§ SUPPLIED RECORDS:
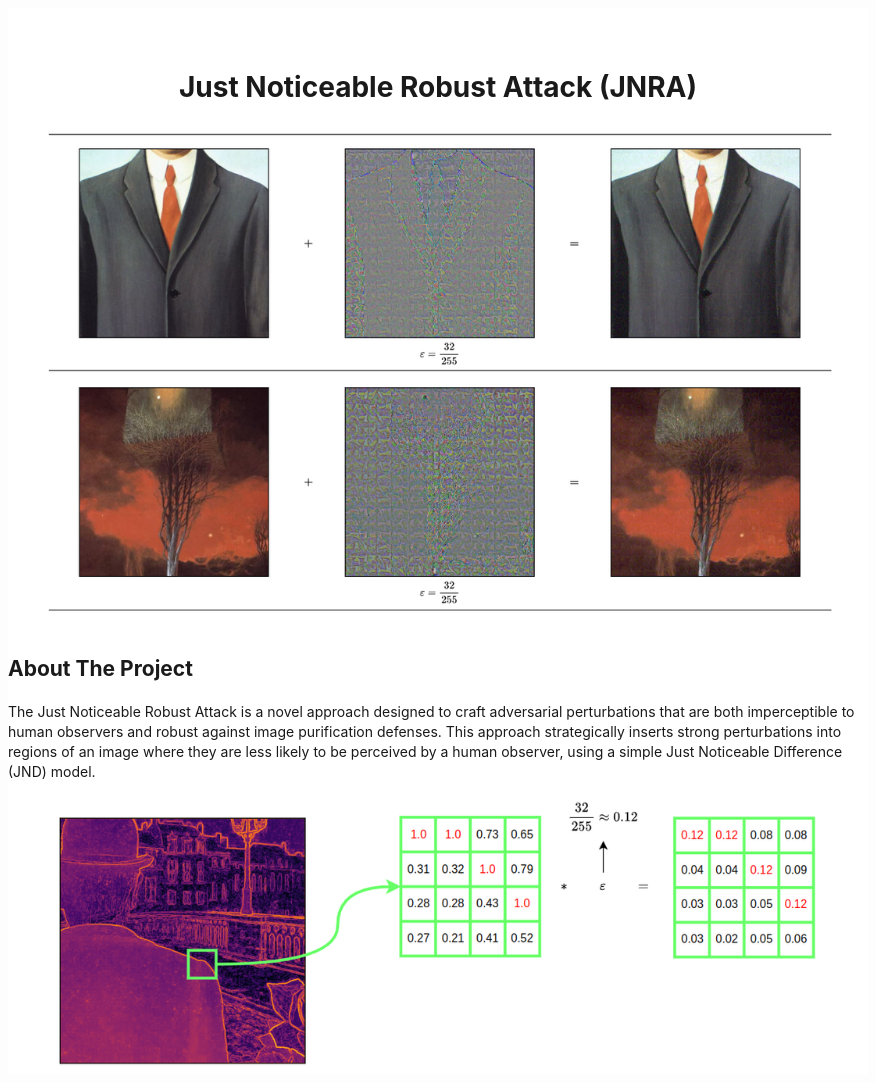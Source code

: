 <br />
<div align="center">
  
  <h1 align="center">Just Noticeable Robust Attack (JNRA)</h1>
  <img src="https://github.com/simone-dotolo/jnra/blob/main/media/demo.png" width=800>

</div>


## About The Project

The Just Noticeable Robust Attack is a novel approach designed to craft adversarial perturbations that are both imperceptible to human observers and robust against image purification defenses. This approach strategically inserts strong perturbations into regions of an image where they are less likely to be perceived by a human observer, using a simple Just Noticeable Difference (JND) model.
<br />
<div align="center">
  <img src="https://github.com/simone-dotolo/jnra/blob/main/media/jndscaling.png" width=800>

==

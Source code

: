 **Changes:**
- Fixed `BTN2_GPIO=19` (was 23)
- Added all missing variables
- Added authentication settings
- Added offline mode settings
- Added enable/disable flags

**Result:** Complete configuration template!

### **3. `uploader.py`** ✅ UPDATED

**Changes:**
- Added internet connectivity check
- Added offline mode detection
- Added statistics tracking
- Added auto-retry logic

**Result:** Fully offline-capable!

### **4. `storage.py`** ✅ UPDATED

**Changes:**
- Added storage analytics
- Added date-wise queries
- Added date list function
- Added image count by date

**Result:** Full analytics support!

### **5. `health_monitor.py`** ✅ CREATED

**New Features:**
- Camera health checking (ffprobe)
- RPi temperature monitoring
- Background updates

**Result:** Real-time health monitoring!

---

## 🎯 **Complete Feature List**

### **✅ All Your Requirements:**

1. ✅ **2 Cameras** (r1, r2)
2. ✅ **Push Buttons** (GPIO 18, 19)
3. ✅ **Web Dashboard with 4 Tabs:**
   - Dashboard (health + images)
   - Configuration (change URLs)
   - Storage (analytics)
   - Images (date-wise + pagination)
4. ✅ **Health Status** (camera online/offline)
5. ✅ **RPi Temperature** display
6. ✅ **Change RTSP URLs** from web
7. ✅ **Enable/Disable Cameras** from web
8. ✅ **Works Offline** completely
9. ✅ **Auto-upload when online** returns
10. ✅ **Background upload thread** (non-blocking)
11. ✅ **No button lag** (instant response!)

---

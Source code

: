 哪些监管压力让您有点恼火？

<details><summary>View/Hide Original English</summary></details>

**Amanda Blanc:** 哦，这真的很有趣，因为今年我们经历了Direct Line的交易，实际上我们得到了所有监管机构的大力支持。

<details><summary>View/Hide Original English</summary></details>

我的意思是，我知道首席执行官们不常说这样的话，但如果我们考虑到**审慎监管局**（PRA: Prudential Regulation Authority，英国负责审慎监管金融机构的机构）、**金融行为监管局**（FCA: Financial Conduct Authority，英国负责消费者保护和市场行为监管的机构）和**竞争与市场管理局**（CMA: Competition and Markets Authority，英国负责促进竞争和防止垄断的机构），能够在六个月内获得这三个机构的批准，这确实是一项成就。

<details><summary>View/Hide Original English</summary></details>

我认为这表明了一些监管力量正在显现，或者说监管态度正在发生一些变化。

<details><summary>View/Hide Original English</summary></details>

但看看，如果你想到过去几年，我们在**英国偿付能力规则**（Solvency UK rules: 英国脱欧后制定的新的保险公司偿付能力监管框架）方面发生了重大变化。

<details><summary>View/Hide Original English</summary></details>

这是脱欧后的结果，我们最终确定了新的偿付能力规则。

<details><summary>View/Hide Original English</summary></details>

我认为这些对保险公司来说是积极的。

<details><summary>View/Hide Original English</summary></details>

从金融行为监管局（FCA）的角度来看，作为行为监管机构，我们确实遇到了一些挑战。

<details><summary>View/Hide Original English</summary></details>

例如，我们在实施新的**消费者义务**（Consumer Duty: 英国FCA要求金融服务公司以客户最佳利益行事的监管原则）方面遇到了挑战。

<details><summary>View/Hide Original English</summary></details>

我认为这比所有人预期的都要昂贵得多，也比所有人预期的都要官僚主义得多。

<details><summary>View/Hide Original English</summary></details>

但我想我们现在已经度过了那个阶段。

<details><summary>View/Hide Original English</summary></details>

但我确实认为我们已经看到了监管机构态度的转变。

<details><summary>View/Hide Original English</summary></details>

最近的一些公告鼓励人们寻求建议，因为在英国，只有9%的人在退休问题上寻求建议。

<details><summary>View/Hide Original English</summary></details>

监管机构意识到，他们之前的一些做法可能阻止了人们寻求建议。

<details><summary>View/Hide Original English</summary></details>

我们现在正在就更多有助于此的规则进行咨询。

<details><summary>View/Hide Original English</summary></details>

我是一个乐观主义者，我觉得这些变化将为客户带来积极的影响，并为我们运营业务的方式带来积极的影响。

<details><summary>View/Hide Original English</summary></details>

§ TASK: List every line above that contains the word "blob".

§ RESULT FOR THIS EXERCISE:
  <img src="https://github.com/simone-dotolo/jnra/blob/main/media/demo.png" width=800>
  <img src="https://github.com/simone-dotolo/jnra/blob/main/media/jndscaling.png" width=800>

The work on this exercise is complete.